Father Sunny Joseph has no doubts about what is required to help treat children and adults with HIV. "We need more money," he said. "We need much more, for medication especially."
The reed-thin Roman Catholic priest is administrator at Snehadaan, a community care centre located beyond the glass-fronted IT offices on the rural fringes of the southern Indian city of Bangalore.
Men and women come here for treatment they cannot get elsewhere, either through poverty, lack of medical facilities, or because their families are sick, dead, unable or too ashamed to care for them.
The iron-framed beds in the centre's scrubbed, whitewashed wards also provide a place to die with dignity.
Local facilities like Snehadaan are at the heart of India's latest five-year plan to cut infection rates, yet Joseph said budgets are tight and demand is high.
The centre receives a total of 1,350 dollars per month from the Global Fund to Fight AIDS, Tuberculosis and Malaria and the local Karnataka Health Promotion Trust.
The Samartha Project, a five-year, 20-million-dollar US Agency for International Development (USAID) programme focusing on 12 high prevalence rural areas in Karnataka state, provides 1,200 dollars per month.

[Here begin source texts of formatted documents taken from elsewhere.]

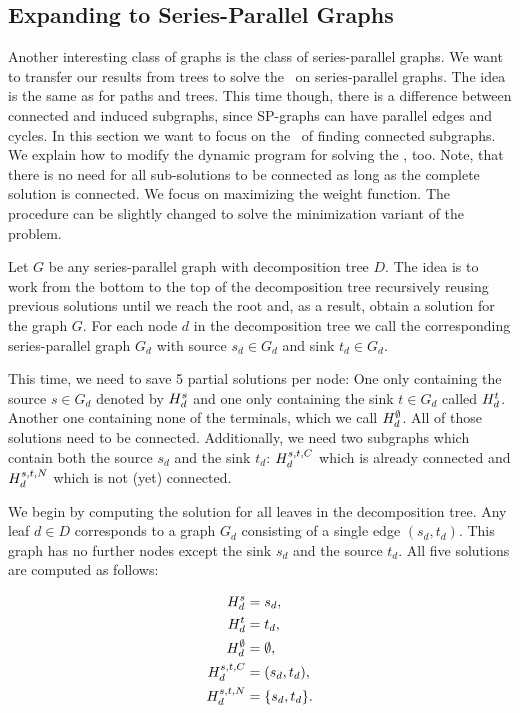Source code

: \subsection{Expanding to Series-Parallel Graphs}
\label{sec:dynamicprog:spg}

Another interesting class of graphs is the class of series-parallel graphs. We want to transfer our results from trees to solve the \WSP\ on series-parallel graphs. The idea is the same as for paths and trees. This time though, there is a difference between connected and induced subgraphs, since SP-graphs can have parallel edges and cycles. In this section we want to focus on the \WSP\ of finding connected subgraphs. We explain how to modify the dynamic program for solving the \WISP, too. Note, that there is no need for all sub-solutions to be connected as long as the complete solution is connected. We focus on maximizing the weight function. The procedure can be slightly changed to solve the minimization variant of the problem.\medskip

Let $G$ be any series-parallel graph with decomposition tree $D$. The idea is to work from the bottom to the top of the decomposition tree recursively reusing previous solutions until we reach the root and, as a result, obtain a solution for the graph $G$. For each node $d$ in the decomposition tree we call the corresponding series-parallel graph $G_d$ with source $s_d\in G_d$ and sink $t_d\in G_d$.\medskip

This time, we need to save 5 partial solutions per node: One only containing the source $s\in G_d$ denoted by $H_{d}^{s}$ and one only containing the sink $t\in G_d$ called $H_{d}^{t}$. Another one containing none of the terminals, which we call $H_{d}^{\emptyset}$. All of those solutions need to be connected. Additionally, we need two subgraphs which contain both the source $s_d$ and the sink $t_d$: $H_{d}^{s,t,C}$ which is already connected and $H_{d}^{s,t,N}$ which is not (yet) connected.\medskip

We begin by computing the solution for all leaves in the decomposition tree. Any leaf $d \in D$ corresponds to a graph $G_d$ consisting of a single edge $(s_d, t_d)$. This graph has no further nodes except the sink $s_d$ and the source $t_d$. All five solutions are computed as follows:

\begin{align}
	\label{equ:spinint}
	\begin{split}
		H_{d}^{s} &= s_d,\\
		H_{d}^{t} &= t_d,\\
		H_{d}^{\emptyset} &= \emptyset,\\
		H_{d}^{s,t,C} &= (s_d,t_d),\\
		H_{d}^{s,t,N} &= \{ s_d, t_d \}.
	\end{split}
\end{align}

Local benefactors and the charitable trust that runs the centre also contribute.
Out of that monthly total, 1,800 to 2,000 dollars goes on drugs. The rest goes on wages and running costs.
"It's not enough," said Joseph.
Dr Nalini Mehta, national programme officer for the UNAIDS body, said India's HIV-AIDS strategy was wide-ranging and well-regarded, with a massively increased budget in recent years.